[Items from a data source]
★ ★ ★ ★ ★

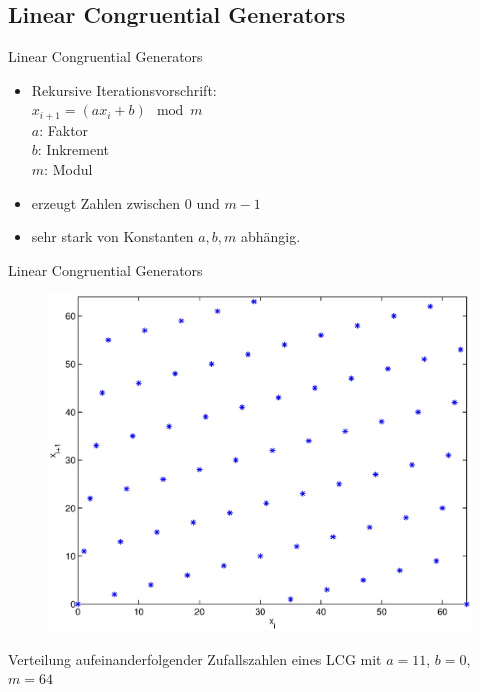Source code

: \documentclass{beamer}
\begin{document}
\subsection{Linear Congruential Generators}
\begin{frame}{Linear Congruential Generators}
	\begin{itemize}
		\item Rekursive Iterationsvorschrift: \\
				\hspace{1cm}$x_{i+1} = \left( a x_{i} + b \right) \mod{m}$ \\
				\hspace{1.5cm}$a$: Faktor\\
				\hspace{1.5cm}$b$: Inkrement\\
				\hspace{1.5cm}$m$: Modul
		\item erzeugt Zahlen zwischen $0$ und $m-1$
		\item sehr stark von Konstanten $a,b,m$ abhängig.
	\end{itemize}
\end{frame}
\begin{frame}{Linear Congruential Generators}
	\begin{figure}[h]
		\centering
		\includegraphics[width=0.7\linewidth]{images/lcg.eps}
	\end{figure}
	Verteilung aufeinanderfolgender Zufallszahlen eines LCG mit $a=11$, $b=0$, $m=64$
\end{frame}
\end{document}
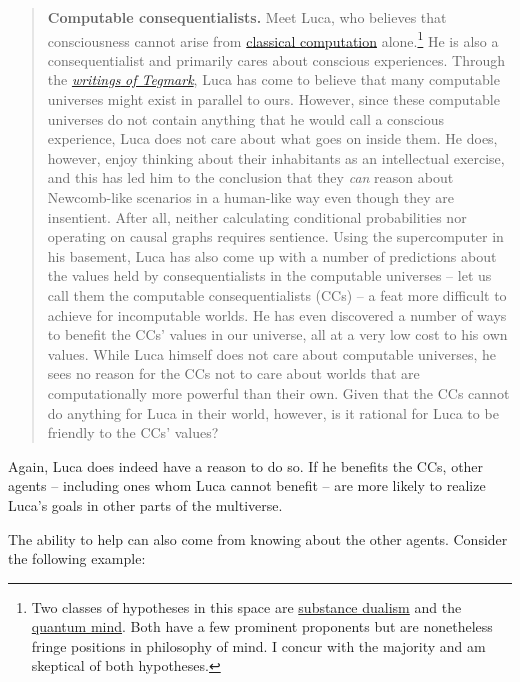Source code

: \begin{quote}
\textbf{Computable consequentialists.} Meet Luca, who believes that
consciousness cannot arise from
\href{https://en.wikipedia.org/wiki/Computability}{classical
computation} alone.\footnote{Two classes of hypotheses in this space
  are
  \href{https://en.wikipedia.org/wiki/Mind\%E2\%80\%93body_dualism\#Substance_dualism}{substance
  dualism} and the
  \href{https://en.wikipedia.org/wiki/Quantum_mind}{quantum
  mind}. Both have a few prominent proponents but are nonetheless
  fringe positions in philosophy of mind. I concur with the majority and
  am skeptical of both hypotheses.} He is also a consequentialist and
primarily cares about conscious experiences. Through the
\href{https://en.wikipedia.org/wiki/Mathematical_universe_hypothesis}{\emph{writings}
\emph{of Tegmark}}, Luca has come to believe that many computable
universes might exist in parallel to ours. However, since these
computable universes do not contain anything that he would call a
conscious experience, Luca does not care about what goes on inside them.
He does, however, enjoy thinking about their inhabitants as an
intellectual exercise, and this has led him to the conclusion that they
\emph{can} reason about Newcomb-like scenarios in a human-like way even
though they are insentient. After all, neither calculating conditional
probabilities nor operating on causal graphs requires sentience. Using
the supercomputer in his basement, Luca has also come up with a number
of predictions about the values held by consequentialists in the
computable universes -- let us call them the computable
consequentialists (CCs) -- a feat more difficult to achieve for
incomputable worlds. He has even discovered a number of ways to benefit
the CCs' values in our universe, all at a very low cost to his own
values. While Luca himself does not care about computable universes, he
sees no reason for the CCs not to care about worlds that are
computationally more powerful than their own. Given that the CCs cannot
do anything for Luca in their world, however, is it rational for Luca to
be friendly to the CCs' values?
\end{quote}

Again, Luca does indeed have a reason to do so. If he benefits the CCs,
other agents -- including ones whom Luca cannot benefit -- are more
likely to realize Luca's goals in other parts of the multiverse.

The ability to help can also come from knowing about the other agents.
Consider the following example:

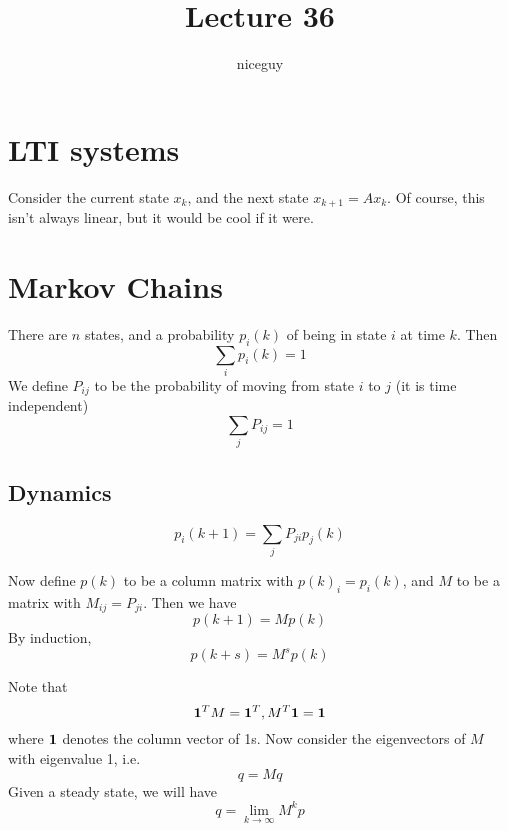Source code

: \documentclass[12pt]{article}
\author{niceguy}
\title{Lecture 36}
\begin{document}
\maketitle

\section{LTI systems}

Consider the current state $x_k$, and the next state $x_{k+1} = Ax_k$. Of course, this isn't always linear, but it would be cool if it were.

\section{Markov Chains}

There are $n$ states, and a probability $p_i(k)$ of being in state $i$ at time $k$. Then
$$\sum_i p_i(k) = 1$$
We define $P_{ij}$ to be the probability of moving from state $i$ to $j$ (it is time independent)
$$\sum_j P_{ij} = 1$$

\subsection{Dynamics}

$$p_i(k+1) = \sum_j P_{ji}p_j(k)$$

Now define $p(k)$ to be a column matrix with $p(k)_i = p_i(k)$, and $M$ to be a matrix with $M_{ij} = P_{ji}$. Then we have
$$p(k+1)=Mp(k)$$
By induction,
$$p(k+s)=M^sp(k)$$

Note that
$$\textbf 1^TM = \textbf 1^T, M^T\textbf 1 = \textbf 1$$
where $\textbf 1$ denotes the column vector of 1s. Now consider the eigenvectors of $M$ with eigenvalue 1, i.e.
$$q = Mq$$
Given a steady state, we will have
$$q = \lim_{k\rightarrow\infty}M^k p$$
\end{document}
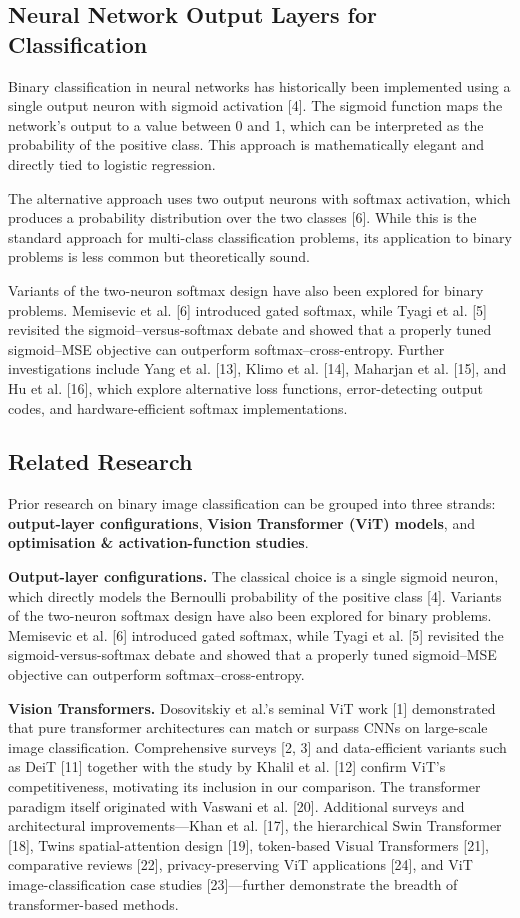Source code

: \documentclass[11pt]{article}
\begin{document}
\subsection{Neural Network Output Layers for Classification}
Binary classification in neural networks has historically been implemented using a single output neuron with sigmoid activation [4]. The sigmoid function maps the network's output to a value between 0 and 1, which can be interpreted as the probability of the positive class. This approach is mathematically elegant and directly tied to logistic regression.

The alternative approach uses two output neurons with softmax activation, which produces a probability distribution over the two classes [6]. While this is the standard approach for multi-class classification problems, its application to binary problems is less common but theoretically sound.

Variants of the two-neuron softmax design have also been explored for binary problems. Memisevic et al. [6] introduced gated softmax, while Tyagi et al. [5] revisited the sigmoid–versus-softmax debate and showed that a properly tuned sigmoid–MSE objective can outperform softmax–cross-entropy. Further investigations include Yang et al. [13], Klimo et al. [14], Maharjan et al. [15], and Hu et al. [16], which explore alternative loss functions, error-detecting output codes, and hardware-efficient softmax implementations.

\subsection{Related Research}
Prior research on binary image classification can be grouped into three strands: \textbf{output-layer configurations}, \textbf{Vision Transformer (ViT) models}, and \textbf{optimisation \& activation-function studies}.

\textbf{Output-layer configurations.} The classical choice is a single sigmoid neuron, which directly models the Bernoulli probability of the positive class [4]. Variants of the two-neuron softmax design have also been explored for binary problems. Memisevic et al. [6] introduced gated softmax, while Tyagi et al. [5] revisited the sigmoid-versus-softmax debate and showed that a properly tuned sigmoid–MSE objective can outperform softmax–cross-entropy.

\textbf{Vision Transformers.} Dosovitskiy et al.'s seminal ViT work [1] demonstrated that pure transformer architectures can match or surpass CNNs on large-scale image classification. Comprehensive surveys [2, 3] and data-efficient variants such as DeiT [11] together with the study by Khalil et al. [12] confirm ViT's competitiveness, motivating its inclusion in our comparison. The transformer paradigm itself originated with Vaswani et al. [20]. Additional surveys and architectural improvements—Khan et al. [17], the hierarchical Swin Transformer [18], Twins spatial-attention design [19], token-based Visual Transformers [21], comparative reviews [22], privacy-preserving ViT applications [24], and ViT image-classification case studies [23]—further demonstrate the breadth of transformer-based methods.
\end{document}
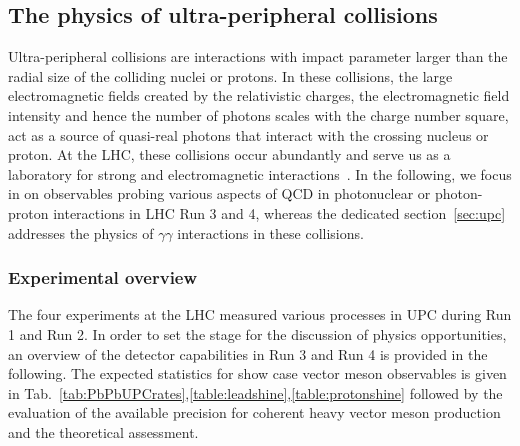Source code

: \documentclass[../report.tex]{subfiles}
\begin{document}
\subsection{The physics of ultra-peripheral collisions}
\label{sec:UPCqcd}
Ultra-peripheral collisions are interactions with impact parameter larger than the radial size of the colliding nuclei or protons. In these collisions, the large electromagnetic fields created by the relativistic charges, the electromagnetic field intensity and hence the number of photons scales with the charge number square, act as a source of quasi-real photons that interact with the crossing nucleus or proton. At the LHC, these collisions occur abundantly and serve us as a laboratory for strong and electromagnetic interactions~\cite{Baltz:2007kq}. In the following, we focus in on observables probing various aspects of QCD in photonuclear or photon-proton interactions in LHC Run 3 and 4, whereas the dedicated section~\ref{sec:upc} addresses the physics of $\gamma\gamma$ interactions in these collisions. 

\subsubsection{Experimental overview}
The four experiments at the LHC measured various processes in UPC during Run 1 and Run 2. In order to set the stage for the discussion of physics opportunities,  an overview of the detector capabilities in Run 3 and Run 4 is provided in the following. The expected statistics for show case vector meson observables is given in Tab.~\ref{tab:PbPbUPCrates},\ref{table:leadshine},\ref{table:protonshine} followed by the evaluation of the available precision for coherent heavy vector meson production and the theoretical assessment.
\end{document}

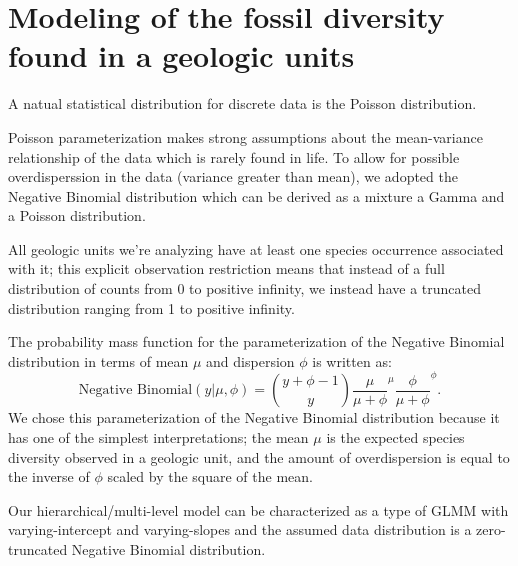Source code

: \documentclass[12pt,letterpaper]{article}
\begin{document}
\section{Modeling of the fossil diversity found in a geologic units}

A natual statistical distribution for discrete data is the Poisson distribution. 

Poisson parameterization makes strong assumptions about the mean-variance relationship of the data which is rarely found in life. To allow for possible overdisperssion in the data (variance greater than mean), we adopted the Negative Binomial distribution which can be derived as a mixture a Gamma and a Poisson distribution.

All geologic units we're analyzing have at least one species occurrence associated with it; this explicit observation restriction means that instead of a full distribution of counts from 0 to positive infinity, we instead have a truncated distribution ranging from 1 to positive infinity.


The probability mass function for the parameterization of the Negative Binomial distribution in terms of mean \(\mu\) and dispersion \(\phi\) is written as:
\begin{equation}
  \text{Negative Binomial}(y | \mu, \phi) = \binom{y + \phi - 1}{y} \frac{\mu}{\mu + \phi}^{\mu} \frac{\phi}{\mu + \phi}^{\phi}.
\end{equation}
We chose this parameterization of the Negative Binomial distribution because it has one of the simplest interpretations; the mean \(\mu\) is the expected species diversity observed in a geologic unit, and the amount of overdispersion is equal to the inverse of \(\phi\) scaled by the square of the mean. 

Our hierarchical/multi-level model can be characterized as a type of GLMM with varying-intercept and varying-slopes and the assumed data distribution is a zero-truncated Negative Binomial distribution.
\end{document}
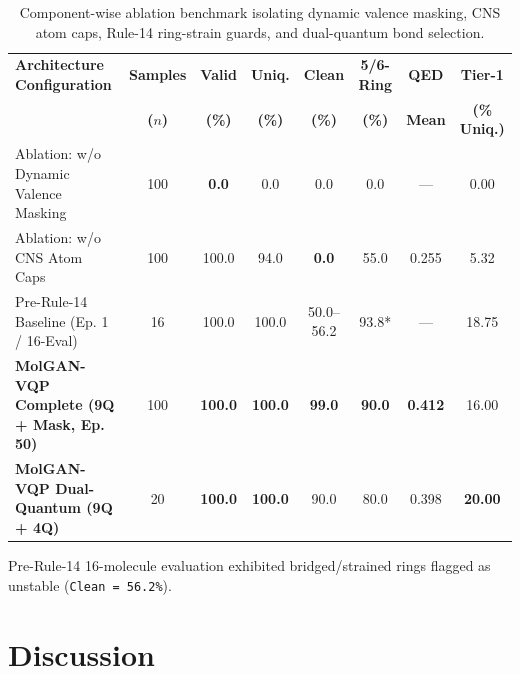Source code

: \documentclass[10pt,a4paper]{article}
\begin{document}
\vspace{-0.10cm}
\begin{table}[H]
\centering
\caption{Component-wise ablation benchmark isolating dynamic valence masking, CNS atom caps, Rule-14 ring-strain guards, and dual-quantum bond selection.}
\label{tab:ablations}
\setlength{\tabcolsep}{4pt}
\footnotesize
\begin{tabularx}{\textwidth}{@{}>{\raggedright\arraybackslash}X ccccccc@{}}
\toprule
\textbf{Architecture Configuration} & \textbf{Samples} & \textbf{Valid} & \textbf{Uniq.} & \textbf{Clean} & \textbf{5/6-Ring} & \textbf{QED} & \textbf{Tier-1} \\
 & \textbf{($n$)} & \textbf{(\%)} & \textbf{(\%)} & \textbf{(\%)} & \textbf{(\%)} & \textbf{Mean} & \textbf{(\% Uniq.)} \\
\midrule
Ablation: w/o Dynamic Valence Masking & 100 & \textbf{0.0} & 0.0 & 0.0 & 0.0 & --- & 0.00 \\
Ablation: w/o CNS Atom Caps & 100 & 100.0 & 94.0 & \textbf{0.0} & 55.0 & 0.255 & 5.32 \\
Pre-Rule-14 Baseline (Ep. 1 / 16-Eval) & 16 & 100.0 & 100.0 & 50.0--56.2 & 93.8* & --- & 18.75 \\
\rowcolor{lightgray}
\textbf{MolGAN-VQP Complete (9Q + Mask, Ep. 50)} & 100 & \textbf{100.0} & \textbf{100.0} & \textbf{99.0} & \textbf{90.0} & \textbf{0.412} & 16.00 \\
\rowcolor{lightgray}
\textbf{MolGAN-VQP Dual-Quantum (9Q + 4Q)} & 20 & \textbf{100.0} & \textbf{100.0} & 90.0 & 80.0 & 0.398 & \textbf{20.00} \\
\bottomrule
\end{tabularx}
\par\vspace{0.1cm}
\raggedright\footnotesize *Pre-Rule-14 16-molecule evaluation exhibited bridged/strained rings flagged as unstable (\texttt{Clean = 56.2\%}).
\end{table}

\clearpage



\section{Discussion}
\end{document}
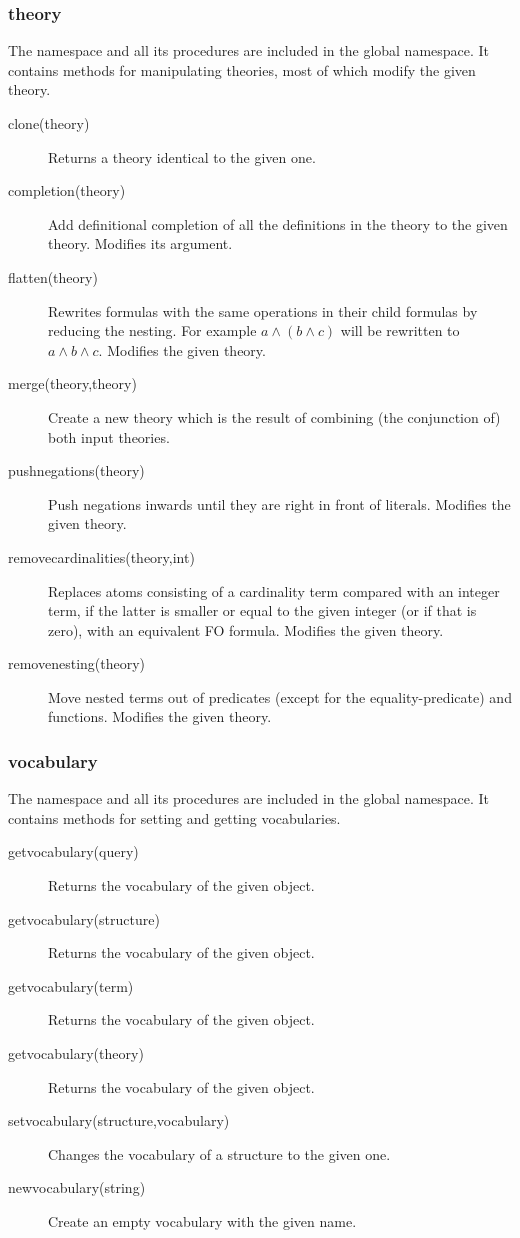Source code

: \subsubsection{theory}
The  namespace and all its procedures are included in the global namespace. It contains methods for manipulating theories, most of which modify the given theory.
\begin{description}
	\item[clone(theory)]
		Returns a theory identical to the given one.
	\item[completion(theory)]
		Add definitional completion of all the definitions in the theory to the given theory. Modifies its argument.
	\item[flatten(theory)]
		Rewrites formulas with the same operations in their child formulas by reducing the nesting. For example $a \wedge (b\wedge c)$ will be rewritten to $a\wedge b \wedge c$.
		Modifies the given theory. 
	\item[merge(theory,theory)]
 		Create a new theory which is the result of combining (the conjunction of) both input theories.
	\item[pushnegations(theory)]
 		Push negations inwards until they are right in front of literals.
 		Modifies the given theory.
	\item[removecardinalities(theory,int)]
		Replaces atoms consisting of a cardinality term compared with an integer term, if the latter is smaller or equal to the given integer (or if that is zero), with an equivalent FO formula.
 		Modifies the given theory.
	\item[removenesting(theory)]
 		Move nested terms out of predicates (except for the equality-predicate) and functions.
 		Modifies the given theory.
\end{description}

\subsubsection{vocabulary}
The  namespace and all its procedures are included in the global namespace. It contains methods for setting and getting vocabularies.
\begin{description}
	\item[getvocabulary(query)]
		Returns the vocabulary of the given object.
	\item[getvocabulary(structure)]
		Returns the vocabulary of the given object.
	\item[getvocabulary(term)]
		Returns the vocabulary of the given object.
	\item[getvocabulary(theory)]
		Returns the vocabulary of the given object.
	\item[setvocabulary(structure,vocabulary)]
		Changes the vocabulary of a structure to the given one.
	\item[newvocabulary(string)]
 		Create an empty vocabulary with the given name.

\end{description}


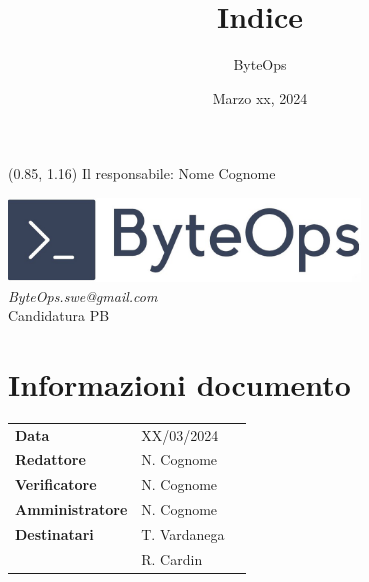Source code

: \documentclass{article}
\title{\textbf{\fontsize{28}{6}\selectfont Indice}}
\author{\fontsize{14}{6}\selectfont ByteOps}
\date{Marzo xx, 2024}
\begin{document}
\begin{textblock*}{\textwidth}(0.85\textwidth, 1.16\textheight)
    Il responsabile: Nome Cognome
\end{textblock*}

\pagestyle{fancy}
\begin{center}
\includegraphics[width = 0.7\textwidth]{Images/logo.png} \\
\vspace{0.2cm}
\textcolor[RGB]{60, 60, 60}{\textit{ByteOps.swe@gmail.com}} \\
\vspace{1cm}
\fontsize{16}{6}\selectfont Candidatura PB \\
\vspace{0.5cm}
\end{center}

\section*{Informazioni documento}
\def\arraystretch{1.2}
\begin{tabular}{>{\raggedleft\arraybackslash}p{}|>{\raggedright\arraybackslash}p{}c}
\hline
\addlinespace
\textbf{Data} & XX/03/2024 \vspace{10pt} \\
\textbf{Redattore} & N. Cognome \vspace{10pt} \\
\textbf{Verificatore} & N. Cognome \vspace{10pt} \\
\textbf{Amministratore} & N. Cognome \vspace{10pt} \\
\textbf{Destinatari} & T. Vardanega \\ & R. Cardin \vspace{10pt} \\
\end{tabular}
\pagebreak 

\maketitle
\thispagestyle{fancy}
{
    \hypersetup{linkcolor=black}
    \tableofcontents
}
\pagebreak
\end{document}
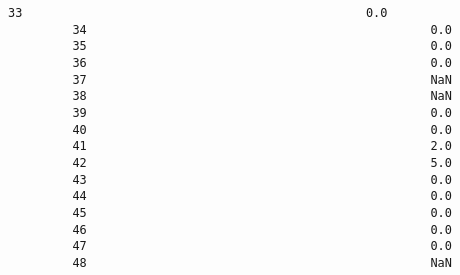 \documentclass[11pt]{article}
\begin{document}
\begin{Verbatim}[commandchars=\\\{\}]
         33                                                0.0               
         34                                                0.0               
         35                                                0.0               
         36                                                0.0               
         37                                                NaN               
         38                                                NaN               
         39                                                0.0               
         40                                                0.0               
         41                                                2.0               
         42                                                5.0               
         43                                                0.0               
         44                                                0.0               
         45                                                0.0               
         46                                                0.0               
         47                                                0.0               
         48                                                NaN               
         

\end{Verbatim}
\end{document}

★ ★ ★ ★ ★

◆ **Task**: I need each line of the entries that holds the string "they" located and copied.

◆ **Finished task**:
intellectual exercise, and this has led him to the conclusion that they
though they are insentient. After all, neither calculating conditional
 		Push negations inwards until they are right in front of literals.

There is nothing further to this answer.